**Task prompt**
Restate the data word for word. Leave the pictures out.

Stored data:
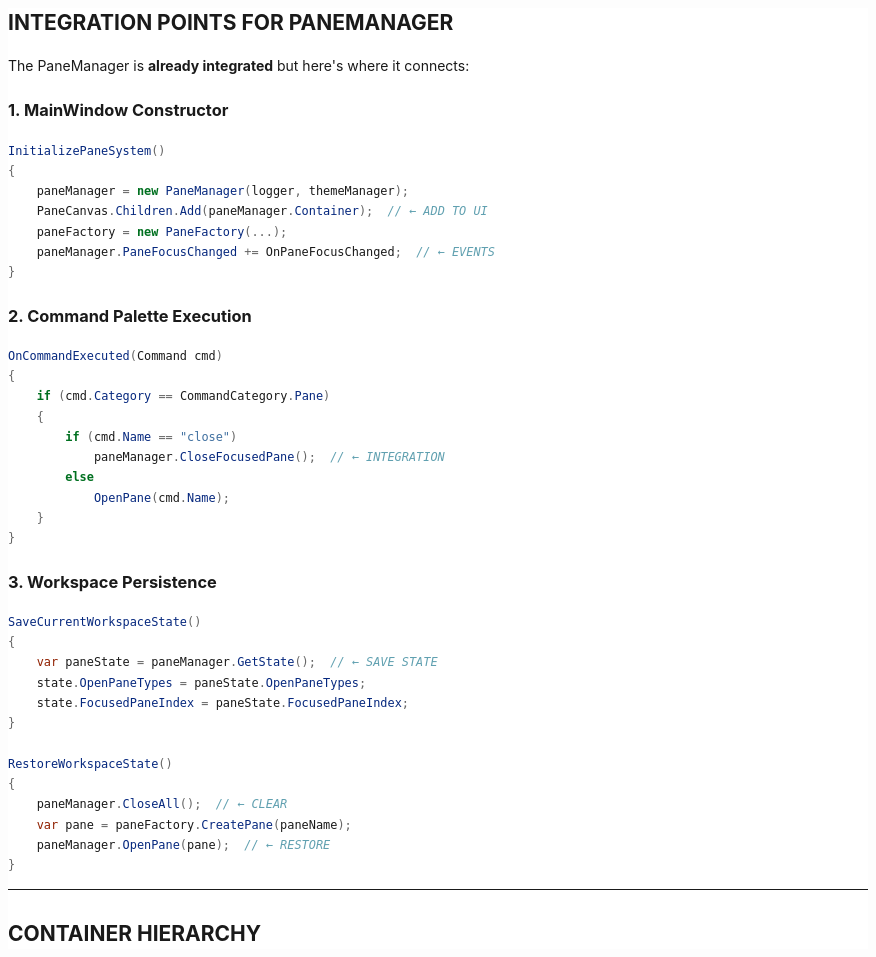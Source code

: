 
## INTEGRATION POINTS FOR PANEMANAGER

The PaneManager is **already integrated** but here's where it connects:

### 1. MainWindow Constructor
```csharp
InitializePaneSystem()
{
    paneManager = new PaneManager(logger, themeManager);
    PaneCanvas.Children.Add(paneManager.Container);  // ← ADD TO UI
    paneFactory = new PaneFactory(...);
    paneManager.PaneFocusChanged += OnPaneFocusChanged;  // ← EVENTS
}
```

### 2. Command Palette Execution
```csharp
OnCommandExecuted(Command cmd)
{
    if (cmd.Category == CommandCategory.Pane)
    {
        if (cmd.Name == "close")
            paneManager.CloseFocusedPane();  // ← INTEGRATION
        else
            OpenPane(cmd.Name);
    }
}
```

### 3. Workspace Persistence
```csharp
SaveCurrentWorkspaceState()
{
    var paneState = paneManager.GetState();  // ← SAVE STATE
    state.OpenPaneTypes = paneState.OpenPaneTypes;
    state.FocusedPaneIndex = paneState.FocusedPaneIndex;
}

RestoreWorkspaceState()
{
    paneManager.CloseAll();  // ← CLEAR
    var pane = paneFactory.CreatePane(paneName);
    paneManager.OpenPane(pane);  // ← RESTORE
}
```

---

## CONTAINER HIERARCHY

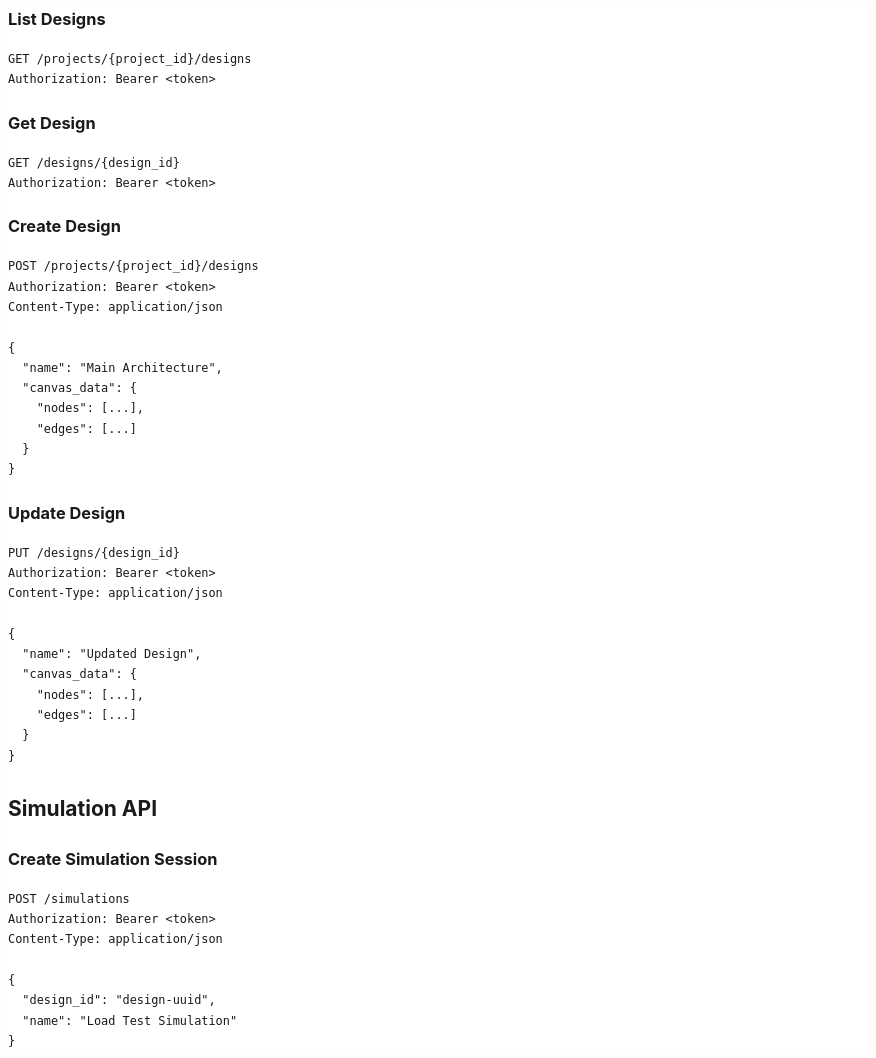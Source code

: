 ### List Designs
```http
GET /projects/{project_id}/designs
Authorization: Bearer <token>
```

### Get Design
```http
GET /designs/{design_id}
Authorization: Bearer <token>
```

### Create Design
```http
POST /projects/{project_id}/designs
Authorization: Bearer <token>
Content-Type: application/json

{
  "name": "Main Architecture",
  "canvas_data": {
    "nodes": [...],
    "edges": [...]
  }
}
```

### Update Design
```http
PUT /designs/{design_id}
Authorization: Bearer <token>
Content-Type: application/json

{
  "name": "Updated Design",
  "canvas_data": {
    "nodes": [...],
    "edges": [...]
  }
}
```

## Simulation API

### Create Simulation Session
```http
POST /simulations
Authorization: Bearer <token>
Content-Type: application/json

{
  "design_id": "design-uuid",
  "name": "Load Test Simulation"
}
```
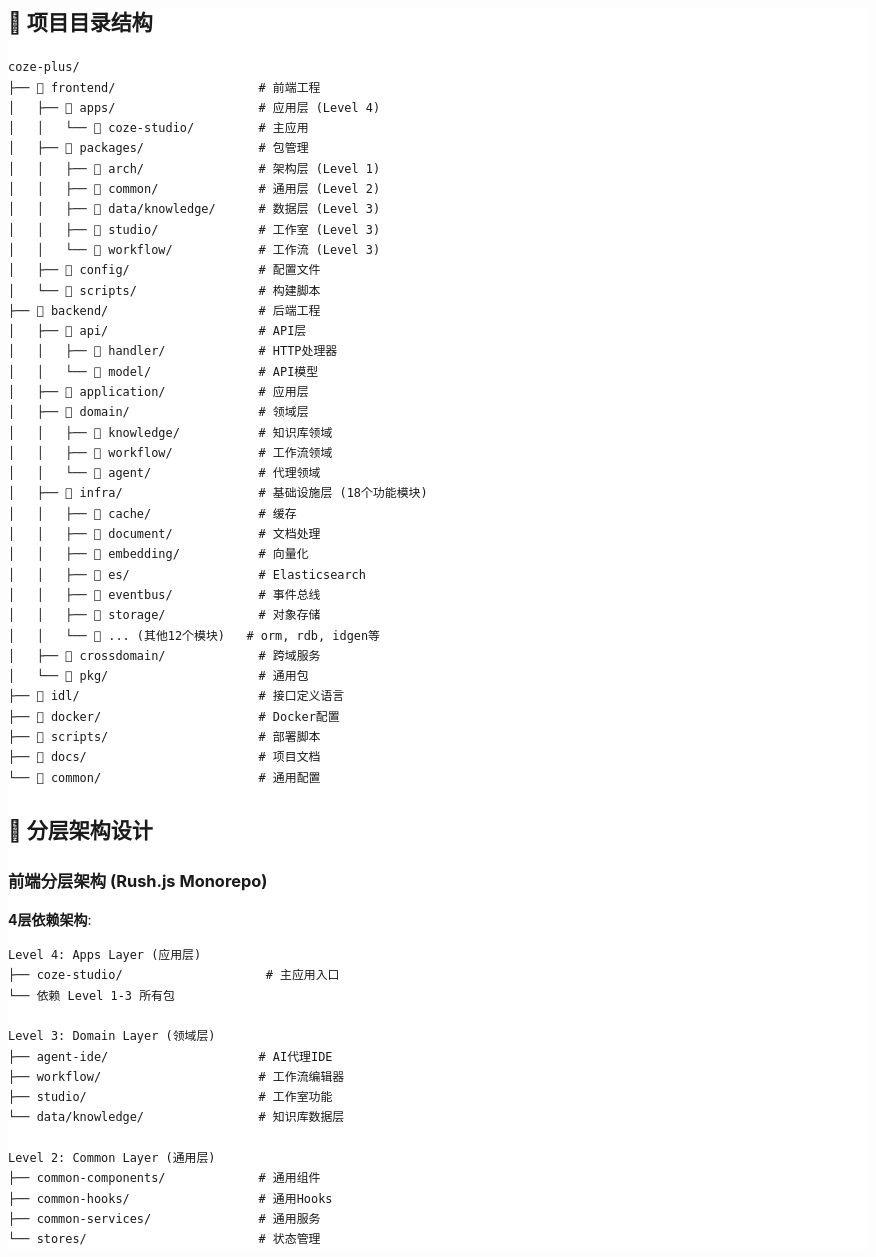 ## 📂 项目目录结构

```
coze-plus/
├── 📁 frontend/                    # 前端工程
│   ├── 📁 apps/                    # 应用层 (Level 4)
│   │   └── 📁 coze-studio/         # 主应用
│   ├── 📁 packages/                # 包管理
│   │   ├── 📁 arch/                # 架构层 (Level 1)
│   │   ├── 📁 common/              # 通用层 (Level 2)
│   │   ├── 📁 data/knowledge/      # 数据层 (Level 3)
│   │   ├── 📁 studio/              # 工作室 (Level 3)
│   │   └── 📁 workflow/            # 工作流 (Level 3)
│   ├── 📁 config/                  # 配置文件
│   └── 📁 scripts/                 # 构建脚本
├── 📁 backend/                     # 后端工程
│   ├── 📁 api/                     # API层
│   │   ├── 📁 handler/             # HTTP处理器
│   │   └── 📁 model/               # API模型
│   ├── 📁 application/             # 应用层
│   ├── 📁 domain/                  # 领域层
│   │   ├── 📁 knowledge/           # 知识库领域
│   │   ├── 📁 workflow/            # 工作流领域
│   │   └── 📁 agent/               # 代理领域
│   ├── 📁 infra/                   # 基础设施层 (18个功能模块)
│   │   ├── 📁 cache/               # 缓存
│   │   ├── 📁 document/            # 文档处理
│   │   ├── 📁 embedding/           # 向量化
│   │   ├── 📁 es/                  # Elasticsearch
│   │   ├── 📁 eventbus/            # 事件总线
│   │   ├── 📁 storage/             # 对象存储
│   │   └── 📁 ... (其他12个模块)   # orm, rdb, idgen等
│   ├── 📁 crossdomain/             # 跨域服务
│   └── 📁 pkg/                     # 通用包
├── 📁 idl/                         # 接口定义语言
├── 📁 docker/                      # Docker配置
├── 📁 scripts/                     # 部署脚本
├── 📁 docs/                        # 项目文档
└── 📁 common/                      # 通用配置
```

## 🔄 分层架构设计

### 前端分层架构 (Rush.js Monorepo)

**4层依赖架构**:

```
Level 4: Apps Layer (应用层)
├── coze-studio/                    # 主应用入口
└── 依赖 Level 1-3 所有包

Level 3: Domain Layer (领域层)
├── agent-ide/                     # AI代理IDE
├── workflow/                      # 工作流编辑器
├── studio/                        # 工作室功能
└── data/knowledge/                # 知识库数据层

Level 2: Common Layer (通用层)
├── common-components/             # 通用组件
├── common-hooks/                  # 通用Hooks
├── common-services/               # 通用服务
└── stores/                        # 状态管理
```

**Task answer**
Source code

: 
## INTEGRATION POINTS FOR PANEMANAGER

The PaneManager is **already integrated** but here's where it connects:

### 1. MainWindow Constructor
```csharp
InitializePaneSystem()
{
    paneManager = new PaneManager(logger, themeManager);
    PaneCanvas.Children.Add(paneManager.Container);  // ← ADD TO UI
    paneFactory = new PaneFactory(...);
    paneManager.PaneFocusChanged += OnPaneFocusChanged;  // ← EVENTS
}
```

### 2. Command Palette Execution
```csharp
OnCommandExecuted(Command cmd)
{
    if (cmd.Category == CommandCategory.Pane)
    {
        if (cmd.Name == "close")
            paneManager.CloseFocusedPane();  // ← INTEGRATION
        else
            OpenPane(cmd.Name);
    }
}
```

### 3. Workspace Persistence
```csharp
SaveCurrentWorkspaceState()
{
    var paneState = paneManager.GetState();  // ← SAVE STATE
    state.OpenPaneTypes = paneState.OpenPaneTypes;
    state.FocusedPaneIndex = paneState.FocusedPaneIndex;
}

RestoreWorkspaceState()
{
    paneManager.CloseAll();  // ← CLEAR
    var pane = paneFactory.CreatePane(paneName);
    paneManager.OpenPane(pane);  // ← RESTORE
}
```

---

## CONTAINER HIERARCHY

Source code

: ### List Designs
```http
GET /projects/{project_id}/designs
Authorization: Bearer <token>
```

### Get Design
```http
GET /designs/{design_id}
Authorization: Bearer <token>
```

### Create Design
```http
POST /projects/{project_id}/designs
Authorization: Bearer <token>
Content-Type: application/json

{
  "name": "Main Architecture",
  "canvas_data": {
    "nodes": [...],
    "edges": [...]
  }
}
```

### Update Design
```http
PUT /designs/{design_id}
Authorization: Bearer <token>
Content-Type: application/json

{
  "name": "Updated Design",
  "canvas_data": {
    "nodes": [...],
    "edges": [...]
  }
}
```

## Simulation API

### Create Simulation Session
```http
POST /simulations
Authorization: Bearer <token>
Content-Type: application/json

{
  "design_id": "design-uuid",
  "name": "Load Test Simulation"
}
```
 ## 📂 项目目录结构

```
coze-plus/
├── 📁 frontend/                    # 前端工程
│   ├── 📁 apps/                    # 应用层 (Level 4)
│   │   └── 📁 coze-studio/         # 主应用
│   ├── 📁 packages/                # 包管理
│   │   ├── 📁 arch/                # 架构层 (Level 1)
│   │   ├── 📁 common/              # 通用层 (Level 2)
│   │   ├── 📁 data/knowledge/      # 数据层 (Level 3)
│   │   ├── 📁 studio/              # 工作室 (Level 3)
│   │   └── 📁 workflow/            # 工作流 (Level 3)
│   ├── 📁 config/                  # 配置文件
│   └── 📁 scripts/                 # 构建脚本
├── 📁 backend/                     # 后端工程
│   ├── 📁 api/                     # API层
│   │   ├── 📁 handler/             # HTTP处理器
│   │   └── 📁 model/               # API模型
│   ├── 📁 application/             # 应用层
│   ├── 📁 domain/                  # 领域层
│   │   ├── 📁 knowledge/           # 知识库领域
│   │   ├── 📁 workflow/            # 工作流领域
│   │   └── 📁 agent/               # 代理领域
│   ├── 📁 infra/                   # 基础设施层 (18个功能模块)
│   │   ├── 📁 cache/               # 缓存
│   │   ├── 📁 document/            # 文档处理
│   │   ├── 📁 embedding/           # 向量化
│   │   ├── 📁 es/                  # Elasticsearch
│   │   ├── 📁 eventbus/            # 事件总线
│   │   ├── 📁 storage/             # 对象存储
│   │   └── 📁 ... (其他12个模块)   # orm, rdb, idgen等
│   ├── 📁 crossdomain/             # 跨域服务
│   └── 📁 pkg/                     # 通用包
├── 📁 idl/                         # 接口定义语言
├── 📁 docker/                      # Docker配置
├── 📁 scripts/                     # 部署脚本
├── 📁 docs/                        # 项目文档
└── 📁 common/                      # 通用配置
```

## 🔄 分层架构设计

### 前端分层架构 (Rush.js Monorepo)

**4层依赖架构**:

```
Level 4: Apps Layer (应用层)
├── coze-studio/                    # 主应用入口
└── 依赖 Level 1-3 所有包

Level 3: Domain Layer (领域层)
├── agent-ide/                     # AI代理IDE
├── workflow/                      # 工作流编辑器
├── studio/                        # 工作室功能
└── data/knowledge/                # 知识库数据层

Level 2: Common Layer (通用层)
├── common-components/             # 通用组件
├── common-hooks/                  # 通用Hooks
├── common-services/               # 通用服务
└── stores/                        # 状态管理
```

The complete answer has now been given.